John tak langsung menjawab. Kedua tangannya saling menggenggam dan kedua ibu jarinya bergerak gelisah.

"Selama kamu pergi, aku banyak berpikir tentang hubungan kita. Seperti yang pernah aku bilang, kamu perempuan yang sempurna di mataku. You are smart. Kamu dewasa. Kamu salah satu perempuan paling kuat yang pernah aku kenal, Ta."

Ini pertanda buruk, pikir Martha. Terakhir kali "Babe" berubah menjadi "Ta", ia menangisi John hingga jatuh tertidur. Tubuhnya kelelahan dan hatinya terluka. Luka itu Martha bawa pergi dan belum terobati hingga ia pulang siang tadi.

Apakah malam ini luka itu akan menemukan titik akhirnya? Titik akhir yang seperti apa? Mendapat perawatan dan sembuh atau malah makin dalam dan berakhir dengan perpisahan?

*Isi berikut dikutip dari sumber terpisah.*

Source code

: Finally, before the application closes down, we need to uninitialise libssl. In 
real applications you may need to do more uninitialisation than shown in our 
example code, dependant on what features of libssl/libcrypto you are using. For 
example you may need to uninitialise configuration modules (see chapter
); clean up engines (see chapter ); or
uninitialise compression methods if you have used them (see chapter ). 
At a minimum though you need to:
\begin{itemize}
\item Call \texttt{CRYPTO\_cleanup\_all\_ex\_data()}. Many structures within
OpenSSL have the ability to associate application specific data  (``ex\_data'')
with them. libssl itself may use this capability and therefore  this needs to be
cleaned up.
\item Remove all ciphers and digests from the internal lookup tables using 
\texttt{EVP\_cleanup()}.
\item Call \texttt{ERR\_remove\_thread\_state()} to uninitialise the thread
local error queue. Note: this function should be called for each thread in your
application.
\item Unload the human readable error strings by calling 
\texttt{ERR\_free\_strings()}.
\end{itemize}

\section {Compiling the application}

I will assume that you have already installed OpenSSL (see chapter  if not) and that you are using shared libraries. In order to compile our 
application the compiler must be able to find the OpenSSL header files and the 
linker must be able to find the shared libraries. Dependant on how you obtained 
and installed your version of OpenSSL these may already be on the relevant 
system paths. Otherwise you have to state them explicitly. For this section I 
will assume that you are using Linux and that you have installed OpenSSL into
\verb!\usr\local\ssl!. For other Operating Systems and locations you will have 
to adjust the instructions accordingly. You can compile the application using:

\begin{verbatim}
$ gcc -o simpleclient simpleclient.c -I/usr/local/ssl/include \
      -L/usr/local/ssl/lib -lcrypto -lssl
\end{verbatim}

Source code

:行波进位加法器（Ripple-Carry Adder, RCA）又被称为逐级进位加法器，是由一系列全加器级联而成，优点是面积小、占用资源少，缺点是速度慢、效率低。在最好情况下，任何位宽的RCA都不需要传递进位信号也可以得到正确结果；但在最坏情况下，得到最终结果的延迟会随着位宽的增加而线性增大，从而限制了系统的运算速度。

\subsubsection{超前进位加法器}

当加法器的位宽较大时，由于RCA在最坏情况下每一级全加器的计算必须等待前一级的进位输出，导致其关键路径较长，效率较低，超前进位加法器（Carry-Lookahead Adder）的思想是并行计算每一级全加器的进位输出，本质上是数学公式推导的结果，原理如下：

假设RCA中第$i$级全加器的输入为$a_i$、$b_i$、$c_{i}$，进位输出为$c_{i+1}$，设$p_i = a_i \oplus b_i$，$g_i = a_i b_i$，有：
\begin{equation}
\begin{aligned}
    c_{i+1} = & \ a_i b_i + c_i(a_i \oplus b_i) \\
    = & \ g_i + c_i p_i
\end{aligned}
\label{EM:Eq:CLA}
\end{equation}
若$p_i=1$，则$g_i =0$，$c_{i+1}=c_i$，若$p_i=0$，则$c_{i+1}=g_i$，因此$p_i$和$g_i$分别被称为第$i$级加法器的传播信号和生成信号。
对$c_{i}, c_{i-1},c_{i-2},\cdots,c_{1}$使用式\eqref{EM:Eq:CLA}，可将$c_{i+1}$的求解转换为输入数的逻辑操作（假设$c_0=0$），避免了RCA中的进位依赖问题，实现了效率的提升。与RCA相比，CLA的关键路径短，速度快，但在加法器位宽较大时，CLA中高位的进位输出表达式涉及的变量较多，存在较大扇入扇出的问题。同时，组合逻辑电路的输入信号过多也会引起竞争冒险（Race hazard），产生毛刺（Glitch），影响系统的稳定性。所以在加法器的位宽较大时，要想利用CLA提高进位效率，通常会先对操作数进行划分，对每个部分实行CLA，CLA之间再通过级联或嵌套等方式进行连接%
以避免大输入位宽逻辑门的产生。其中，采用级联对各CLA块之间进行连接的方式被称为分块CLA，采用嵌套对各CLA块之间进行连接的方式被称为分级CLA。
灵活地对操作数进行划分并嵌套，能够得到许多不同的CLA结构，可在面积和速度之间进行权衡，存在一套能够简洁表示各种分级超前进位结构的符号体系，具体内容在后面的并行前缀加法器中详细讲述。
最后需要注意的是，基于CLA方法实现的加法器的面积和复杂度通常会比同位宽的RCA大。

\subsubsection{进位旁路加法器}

"Dan perempuan yang luar biasa, seperti kamu, butuh laki-laki yang sempurna juga. Bukan laki-laki seperti ... aku. Yang punya banyak mantan. Yang enggak bisa serius. Yang ... banyak lemahnya, banyak jeleknya. Enggak ada yang bisa dibanggakan dari diriku. Aku enggak bisa memberikan apa-apa buat kamu, Ta. I don't have anything to offer."

Martha sudah bersiap membuka mulut dan berkata-kata. Namun, ia merasa seperti ada sebuah gumpalan besar di tenggorokan yang menutup akses keluar semua yang ada di pikirannya. Sementara itu, saluran air matanya seperti aliran sungai di musim penghujan, mengalir deras tanpa bisa dibendung.

"Kalau papamu masih ada, Ta, aku bener-bener enggak punya muka datang dan ketemu beliau. Setelah sekian lama aku dapat izin untuk pacaran sama kamu, rasanya aku belum bener-bener perjuangin kamu. Papamu mungkin ... akan kecewa sama aku."

--

Hujan turun deras sore itu. John, yang berjanji menjemput Martha, datang 30 menit lebih awal dari waktu yang mereka sepakati.

Ketika melangkah masuk ke dalam rumah, John melihat Ah Lung sedang duduk di kursi malasnya dengan mata terpejam. Sayup-sayup, lagu Mandopop yang mendayu-dayu terdengar memenuhi ruang tengah.

John sengaja memperlambat langkah, berharap tak mengganggu Ah Lung yang tampak kelelahan. Namun, tetap saja, Ah Lung merasakan kehadiran John dan membuka mata.

"Eh, kamu toh, John. Duduk. Tata sik* mandi-mandi kayaknya."

John menyeringai. Walaupun ia kerap datang berkunjung, dan bahkan ngobrol santai dengan Ah Lung, terkadang rasa sungkan dan segan masih mengiringi.